To answer that question, let’s look at why big sensors tend to produce better image quality and what smaller-sensored cameras and smartphones are doing to close the gap.
Benefits of larger sensors
The three main benefits that prompt people to move to larger sensors are the ability to blur the background with shallow depth-of-field, exhibit less noise in low light situations and the ability to capture a wider dynamic range between the brightest and darkest areas of the image. Since these all primarily stem from getting more light, it presupposes that you have a lens with a wide-enough aperture to let in enough light, but this is usually possible. Collectively, these three factors mean that large sensor cameras can usually produce better-looking images. They can’t make up for the photographer, of course, but if used by the same person, the bigger sensor usually ‘wins.’

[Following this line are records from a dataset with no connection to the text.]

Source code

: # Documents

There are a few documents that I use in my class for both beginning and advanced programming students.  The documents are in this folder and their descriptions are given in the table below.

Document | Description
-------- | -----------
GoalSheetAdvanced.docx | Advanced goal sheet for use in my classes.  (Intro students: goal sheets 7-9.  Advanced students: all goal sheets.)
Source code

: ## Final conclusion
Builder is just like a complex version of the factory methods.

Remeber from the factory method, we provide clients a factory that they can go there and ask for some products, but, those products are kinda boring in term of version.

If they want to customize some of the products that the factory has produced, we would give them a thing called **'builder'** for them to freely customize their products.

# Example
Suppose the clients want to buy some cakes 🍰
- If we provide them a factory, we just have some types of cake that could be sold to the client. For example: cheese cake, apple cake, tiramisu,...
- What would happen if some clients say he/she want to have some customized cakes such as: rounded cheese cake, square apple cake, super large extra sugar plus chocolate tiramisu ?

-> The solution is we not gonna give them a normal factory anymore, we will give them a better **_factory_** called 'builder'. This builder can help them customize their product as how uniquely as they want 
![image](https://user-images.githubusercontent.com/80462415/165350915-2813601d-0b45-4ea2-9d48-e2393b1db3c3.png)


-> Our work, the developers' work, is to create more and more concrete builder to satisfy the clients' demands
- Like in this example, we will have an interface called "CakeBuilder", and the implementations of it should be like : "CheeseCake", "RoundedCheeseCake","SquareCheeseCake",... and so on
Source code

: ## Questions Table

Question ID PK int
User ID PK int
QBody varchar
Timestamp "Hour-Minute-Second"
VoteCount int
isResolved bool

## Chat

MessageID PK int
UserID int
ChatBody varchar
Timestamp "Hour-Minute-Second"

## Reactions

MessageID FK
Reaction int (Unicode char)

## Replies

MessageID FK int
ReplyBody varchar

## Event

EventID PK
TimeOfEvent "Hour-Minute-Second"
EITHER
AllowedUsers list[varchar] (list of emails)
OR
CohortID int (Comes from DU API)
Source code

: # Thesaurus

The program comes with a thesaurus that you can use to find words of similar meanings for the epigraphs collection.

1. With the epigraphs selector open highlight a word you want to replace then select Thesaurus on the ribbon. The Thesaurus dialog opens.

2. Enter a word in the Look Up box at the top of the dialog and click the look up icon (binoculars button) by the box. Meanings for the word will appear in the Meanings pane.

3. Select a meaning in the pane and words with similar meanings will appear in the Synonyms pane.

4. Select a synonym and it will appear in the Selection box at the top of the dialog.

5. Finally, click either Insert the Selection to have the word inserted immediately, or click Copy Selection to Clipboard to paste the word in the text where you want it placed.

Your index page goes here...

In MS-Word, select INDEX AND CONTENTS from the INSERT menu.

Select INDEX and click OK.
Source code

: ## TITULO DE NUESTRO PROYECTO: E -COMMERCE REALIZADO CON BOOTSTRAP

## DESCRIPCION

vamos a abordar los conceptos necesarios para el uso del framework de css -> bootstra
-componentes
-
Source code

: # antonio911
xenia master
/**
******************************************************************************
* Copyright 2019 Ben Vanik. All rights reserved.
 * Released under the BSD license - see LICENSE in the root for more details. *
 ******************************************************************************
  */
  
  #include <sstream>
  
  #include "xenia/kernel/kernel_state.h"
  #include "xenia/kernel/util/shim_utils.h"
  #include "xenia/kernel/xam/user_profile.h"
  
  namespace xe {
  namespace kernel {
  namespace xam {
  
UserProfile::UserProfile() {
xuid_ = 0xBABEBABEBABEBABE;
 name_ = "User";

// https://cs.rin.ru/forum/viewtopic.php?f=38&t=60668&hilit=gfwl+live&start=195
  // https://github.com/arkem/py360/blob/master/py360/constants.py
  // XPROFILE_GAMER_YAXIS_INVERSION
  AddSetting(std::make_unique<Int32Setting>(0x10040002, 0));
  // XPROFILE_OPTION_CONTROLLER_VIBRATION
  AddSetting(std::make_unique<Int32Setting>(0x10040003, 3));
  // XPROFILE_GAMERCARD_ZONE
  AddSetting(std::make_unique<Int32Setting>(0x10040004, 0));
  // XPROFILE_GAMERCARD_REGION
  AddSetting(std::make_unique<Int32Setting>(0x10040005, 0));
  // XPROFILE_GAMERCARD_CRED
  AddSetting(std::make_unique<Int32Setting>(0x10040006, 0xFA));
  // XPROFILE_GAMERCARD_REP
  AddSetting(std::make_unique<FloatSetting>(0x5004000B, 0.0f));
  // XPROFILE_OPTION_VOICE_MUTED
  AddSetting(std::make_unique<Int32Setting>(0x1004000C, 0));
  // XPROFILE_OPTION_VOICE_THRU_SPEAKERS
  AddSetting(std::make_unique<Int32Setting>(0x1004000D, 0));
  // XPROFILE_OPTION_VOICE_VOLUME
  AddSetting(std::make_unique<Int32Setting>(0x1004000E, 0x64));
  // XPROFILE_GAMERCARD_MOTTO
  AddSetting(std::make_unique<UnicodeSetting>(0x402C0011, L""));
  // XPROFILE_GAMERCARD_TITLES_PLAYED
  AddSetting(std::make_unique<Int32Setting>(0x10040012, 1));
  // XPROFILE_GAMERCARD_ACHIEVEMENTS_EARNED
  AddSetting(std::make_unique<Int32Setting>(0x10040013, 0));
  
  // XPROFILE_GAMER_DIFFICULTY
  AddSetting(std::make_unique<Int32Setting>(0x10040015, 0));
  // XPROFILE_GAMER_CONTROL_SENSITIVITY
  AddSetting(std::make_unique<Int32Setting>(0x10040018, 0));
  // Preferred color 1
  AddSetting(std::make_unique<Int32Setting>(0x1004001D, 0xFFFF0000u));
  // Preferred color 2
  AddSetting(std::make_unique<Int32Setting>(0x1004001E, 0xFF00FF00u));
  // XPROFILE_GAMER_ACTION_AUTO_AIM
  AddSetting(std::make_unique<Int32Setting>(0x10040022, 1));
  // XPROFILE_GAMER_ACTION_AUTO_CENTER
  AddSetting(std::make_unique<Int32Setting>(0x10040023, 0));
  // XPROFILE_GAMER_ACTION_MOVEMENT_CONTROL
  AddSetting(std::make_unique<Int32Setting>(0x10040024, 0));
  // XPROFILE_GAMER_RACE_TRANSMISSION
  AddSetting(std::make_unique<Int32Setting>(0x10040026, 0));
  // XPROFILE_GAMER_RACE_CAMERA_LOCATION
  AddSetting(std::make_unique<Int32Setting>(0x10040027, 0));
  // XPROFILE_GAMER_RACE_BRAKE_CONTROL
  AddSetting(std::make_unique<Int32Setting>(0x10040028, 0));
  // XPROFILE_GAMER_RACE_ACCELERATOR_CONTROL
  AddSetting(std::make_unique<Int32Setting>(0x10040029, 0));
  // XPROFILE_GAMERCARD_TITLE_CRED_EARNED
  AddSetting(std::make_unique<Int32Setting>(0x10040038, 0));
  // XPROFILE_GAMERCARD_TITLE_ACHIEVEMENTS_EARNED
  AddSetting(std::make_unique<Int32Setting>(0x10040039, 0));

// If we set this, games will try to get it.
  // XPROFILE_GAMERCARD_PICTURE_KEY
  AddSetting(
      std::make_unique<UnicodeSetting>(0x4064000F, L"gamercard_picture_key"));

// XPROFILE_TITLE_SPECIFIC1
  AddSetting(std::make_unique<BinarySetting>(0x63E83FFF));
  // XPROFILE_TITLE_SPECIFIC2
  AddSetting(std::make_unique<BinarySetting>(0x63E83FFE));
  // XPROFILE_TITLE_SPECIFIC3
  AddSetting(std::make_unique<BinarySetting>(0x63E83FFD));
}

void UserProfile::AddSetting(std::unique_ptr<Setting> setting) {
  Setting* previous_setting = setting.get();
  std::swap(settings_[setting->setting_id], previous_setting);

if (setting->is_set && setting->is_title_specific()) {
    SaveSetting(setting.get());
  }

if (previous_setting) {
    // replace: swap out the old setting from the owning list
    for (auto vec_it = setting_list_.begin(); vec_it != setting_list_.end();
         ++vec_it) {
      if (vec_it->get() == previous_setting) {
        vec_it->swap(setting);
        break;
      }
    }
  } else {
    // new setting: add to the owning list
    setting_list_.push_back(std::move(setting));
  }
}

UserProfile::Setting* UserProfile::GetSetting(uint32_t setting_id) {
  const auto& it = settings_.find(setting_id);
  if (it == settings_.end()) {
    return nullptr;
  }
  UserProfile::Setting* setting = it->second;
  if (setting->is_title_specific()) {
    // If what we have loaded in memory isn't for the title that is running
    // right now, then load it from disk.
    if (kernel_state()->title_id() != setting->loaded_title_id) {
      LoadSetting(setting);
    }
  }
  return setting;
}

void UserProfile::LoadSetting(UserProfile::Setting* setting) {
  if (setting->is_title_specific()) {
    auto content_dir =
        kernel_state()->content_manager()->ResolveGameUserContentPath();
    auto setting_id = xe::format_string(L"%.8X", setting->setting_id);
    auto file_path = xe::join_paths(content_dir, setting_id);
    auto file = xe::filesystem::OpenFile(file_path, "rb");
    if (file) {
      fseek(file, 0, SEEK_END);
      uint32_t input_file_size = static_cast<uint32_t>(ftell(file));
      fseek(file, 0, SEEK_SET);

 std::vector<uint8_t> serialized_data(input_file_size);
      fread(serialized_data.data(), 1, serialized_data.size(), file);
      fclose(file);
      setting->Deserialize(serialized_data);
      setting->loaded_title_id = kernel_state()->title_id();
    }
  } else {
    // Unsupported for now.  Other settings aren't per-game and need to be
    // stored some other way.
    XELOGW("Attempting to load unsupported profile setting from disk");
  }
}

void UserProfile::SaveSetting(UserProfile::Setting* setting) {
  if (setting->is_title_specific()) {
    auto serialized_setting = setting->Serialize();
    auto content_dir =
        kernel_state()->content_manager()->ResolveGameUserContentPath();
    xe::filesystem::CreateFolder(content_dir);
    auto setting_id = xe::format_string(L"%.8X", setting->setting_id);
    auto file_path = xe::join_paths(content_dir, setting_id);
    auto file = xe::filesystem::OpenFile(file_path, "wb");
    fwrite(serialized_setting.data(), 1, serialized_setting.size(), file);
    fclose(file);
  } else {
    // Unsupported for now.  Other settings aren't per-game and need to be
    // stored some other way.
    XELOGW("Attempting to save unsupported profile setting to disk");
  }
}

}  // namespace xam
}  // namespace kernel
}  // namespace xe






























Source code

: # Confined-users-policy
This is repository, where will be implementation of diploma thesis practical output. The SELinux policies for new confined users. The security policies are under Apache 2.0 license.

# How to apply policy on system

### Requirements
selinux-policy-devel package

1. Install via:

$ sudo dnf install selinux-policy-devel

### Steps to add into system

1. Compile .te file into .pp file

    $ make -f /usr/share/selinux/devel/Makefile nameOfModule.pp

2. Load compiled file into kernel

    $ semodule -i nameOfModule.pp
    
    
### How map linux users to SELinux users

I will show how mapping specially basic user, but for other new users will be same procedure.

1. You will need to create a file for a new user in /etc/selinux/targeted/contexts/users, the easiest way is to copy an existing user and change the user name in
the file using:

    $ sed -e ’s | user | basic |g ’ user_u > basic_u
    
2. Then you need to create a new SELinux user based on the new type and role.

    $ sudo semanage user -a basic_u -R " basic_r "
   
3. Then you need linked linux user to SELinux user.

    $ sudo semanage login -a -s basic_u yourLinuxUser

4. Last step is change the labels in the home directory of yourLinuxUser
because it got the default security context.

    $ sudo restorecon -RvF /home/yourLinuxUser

Computational photography allows small sensors to imitate the effects of a larger sensor, while leaps forwards in sensor performance can help small sensors produce better-looking images. But do these advances mean you no longer need a larger sensor?
Computational photography
The most visible example of computational photography in widespread use are the portrait modes in the latest smartphones. These use a variety of techniques but fundamentally they make some attempt to assess the depth in the scene, then apply differing amounts of blur at different depths, to simulate shallow depth-of-field.
The results aren’t always totally convincing and won’t necessarily satisfy the kind of demanding photographer that looks for particular character to the out-of-focus rendering (bokeh) of their lenses. However, as processing power and machine learning continue to improve, the results will only get better. And for many applications, will quickly exceed the threshold of being considered ‘good enough’ for an increasing number of people.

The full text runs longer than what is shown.